Письмо рабочих, инженеров и техников Онь-строя, к которому малое время спустя присоединились коллективы строительств всего Дивнояр-ского промышленного комплекса, наделало немало шума. Сообщение о нем передало ТАСС. Одна из столичных газет на видном месте поместила большую статью исполняющего обязанности начальника строительства В. А. Петина. Она так и называлась «Бросок к коммунизму». И кое-кто из людей, близко знавших Вячеслава Ананьевича и когда-то недоумевавших, зачем ему, видному, преуспевающему инженеру, понадобилось менять столицу на таежную глушь, читая эту статью, понимающе усмехались:
– Все ясно. Выждал и пошел в гору… Этот на ходу у самой эпохи подметки срежет,
Хотя день этот минул уже давно, Федор Григорьевич Литвинов помнил ощущение беспомощного недоумения, когда, придя в себя, он вдруг увидел над головой сложенный из толстых, грубо отесанных бревен потолок, проконопаченный клочьями седого болотного мха. Мелькнула мысль: «Куда же меня черт занес!» – и он сделал движение, чтобы, сбросив одеяло, соскочить с постели. Но тут будто током пронзила его острая боль. Тело стало влажным и как бы ватным. Сильные женские руки, протянувшиеся откуда-то от изголовья, подхватили и осторожно опустили его голову на подушку. Знакомый голос произнес:
– Федор Григорьевич, вам нельзя двигаться.

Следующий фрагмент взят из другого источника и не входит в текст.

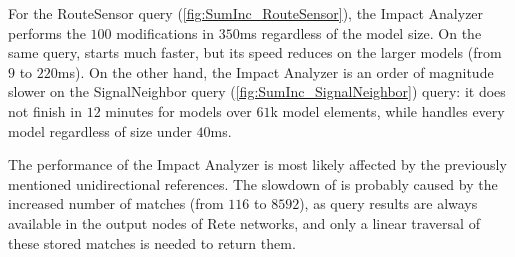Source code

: For the \textsf{RouteSensor} query (\autoref{fig:SumInc_RouteSensor}), the Impact
Analyzer performs the $100$ modifications in $350$ms regardless of the model
size. On the same query, \incquery{} starts much faster, but its speed reduces
on the larger models (from $9$ to $220$ms). On the other hand, the Impact
Analyzer is an order of magnitude slower on the \textsf{SignalNeighbor} query
(\autoref{fig:SumInc_SignalNeighbor}) query: it does not finish in $12$ minutes
for models over $61$k model elements, while \incquery{} handles every model
regardless of size under $40$ms.

The performance of the Impact Analyzer is most likely affected by the previously
mentioned unidirectional references. The slowdown of \incquery{} is probably
caused by the increased number of matches (from $116$ to $8592$), as query
results are always available in the output nodes of Rete networks, and only a
linear traversal of these stored matches is needed to return them.


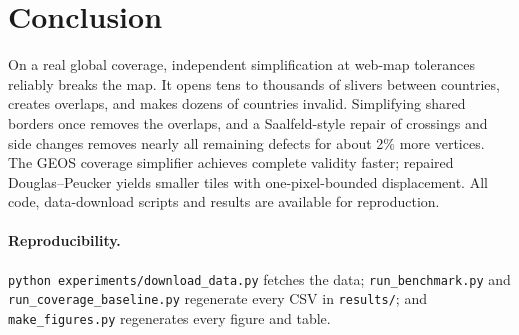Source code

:\documentclass[11pt]{article}
\begin{document}
\section{Conclusion}

On a real global coverage, independent simplification at web-map tolerances
reliably breaks the map. It opens tens to thousands of slivers between
countries, creates overlaps, and makes dozens of countries invalid. Simplifying
shared borders once removes the overlaps, and a Saalfeld-style repair of
crossings and side changes removes nearly all remaining defects for about 2\%
more vertices. The GEOS coverage simplifier achieves complete validity faster;
repaired Douglas--Peucker yields smaller tiles with one-pixel-bounded
displacement. All code, data-download scripts and results are available for
reproduction.

\paragraph{Reproducibility.}
\texttt{python experiments/download\_data.py} fetches the data;
\texttt{run\_benchmark.py} and \texttt{run\_coverage\_baseline.py} regenerate
every CSV in \texttt{results/}; and \texttt{make\_figures.py} regenerates every
figure and table.



\end{document}
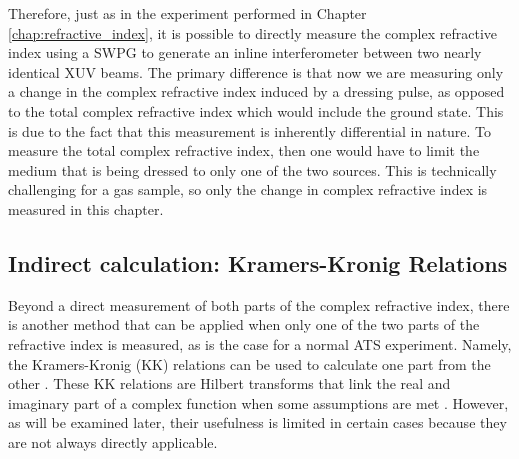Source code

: Therefore, just as in the experiment performed in Chapter \ref{chap:refractive_index}, it is possible to directly measure the complex refractive index using a SWPG to generate an inline interferometer between two nearly identical XUV beams.  The primary difference is that now we are measuring only a change in the complex refractive index induced by a dressing pulse, as opposed to the total complex refractive index which would include the ground state.  This is due to the fact that this measurement is inherently differential in nature.  To measure the total complex refractive index, then one would have to limit the medium that is being dressed to only one of the two sources.  This is technically challenging for a gas sample, so only the change in complex refractive index is measured in this chapter.


\subsection{Indirect calculation: Kramers-Kronig Relations}

Beyond a direct measurement of both parts of the complex refractive index, there is another method that can be applied when only one of the two parts of the refractive index is measured, as is the case for a normal ATS experiment.  Namely, the Kramers-Kronig (KK) relations can be used to calculate one part from the other \cite{kronigTheoryDispersionXRays1926, kramersDiffusionLumierePar1927}.  These KK relations are Hilbert transforms that link the real and imaginary part of a complex function when some assumptions are met \cite{lucariniKramersKronigRelationsOptical2005}.  However, as will be examined later, their usefulness is limited in certain cases because they are not always directly applicable.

Тут все вспомнилось. Догадался: его принесли на охотничий станок. Попробовал весело спросить: «Кто же это мною командует?» – и поразился, как слаб и тих был голос.
– Это я, Василиса. – Девушка обошла кровать, встала в ногах. На фоне узенького, прорезанного в двух бревнах оконца обрисовалась ее сильная, стройная фигура. – Вам велено лежать неподвижно на спине. Разговаривать нельзя.
– Кем велено?
– Врачами по радио… Сейчас на дворе пуржит. – Она махнула рукой в сторону грубо сколоченной двери, которую встряхивал, будто пытаясь открыть, порывистый ветер. – Вот отпур-жит, и придет эта ваша стрекоза с врачами, а пока лежите смирно, я на ваши вопросы отвечать не буду. – И девушка решительно уселась на толстом чурбане и, уткнувшись в книгу, принялась бормотать немецкие слова, делая вид, что целиком поглощена этим.
Литвинов, кипучий, своенравный Литвинов, который всю жизнь терпеть не мог курорты, санатории именно потому, что они обрекали на бездействие, Литвинов, у которого одной из любимых поговорок было: «Сложенные руки терпимы только в гробу», – сейчас обречен, и, может быть, обречен надолго, лежать вот так, неподвижно, со сложенными руками, в этой охотничьей избушке. Вдали от дел, от людей, от телефона и телеграфа. И ему стало вдруг так обидно, так горько, что слезы потекли по вискам на подушку.
– Уйди! – приказал он Василисе.
Видеть плачущего Старика было действительно страшно.
– Вам больно, да? – Голубые глаза девушки беспомощно обежали углы бревенчатой каморки. Наконец взгляд остановился на пузатой брезентовой сумке с красным крестом. Литвинов закусил губу, яростно замотал головой.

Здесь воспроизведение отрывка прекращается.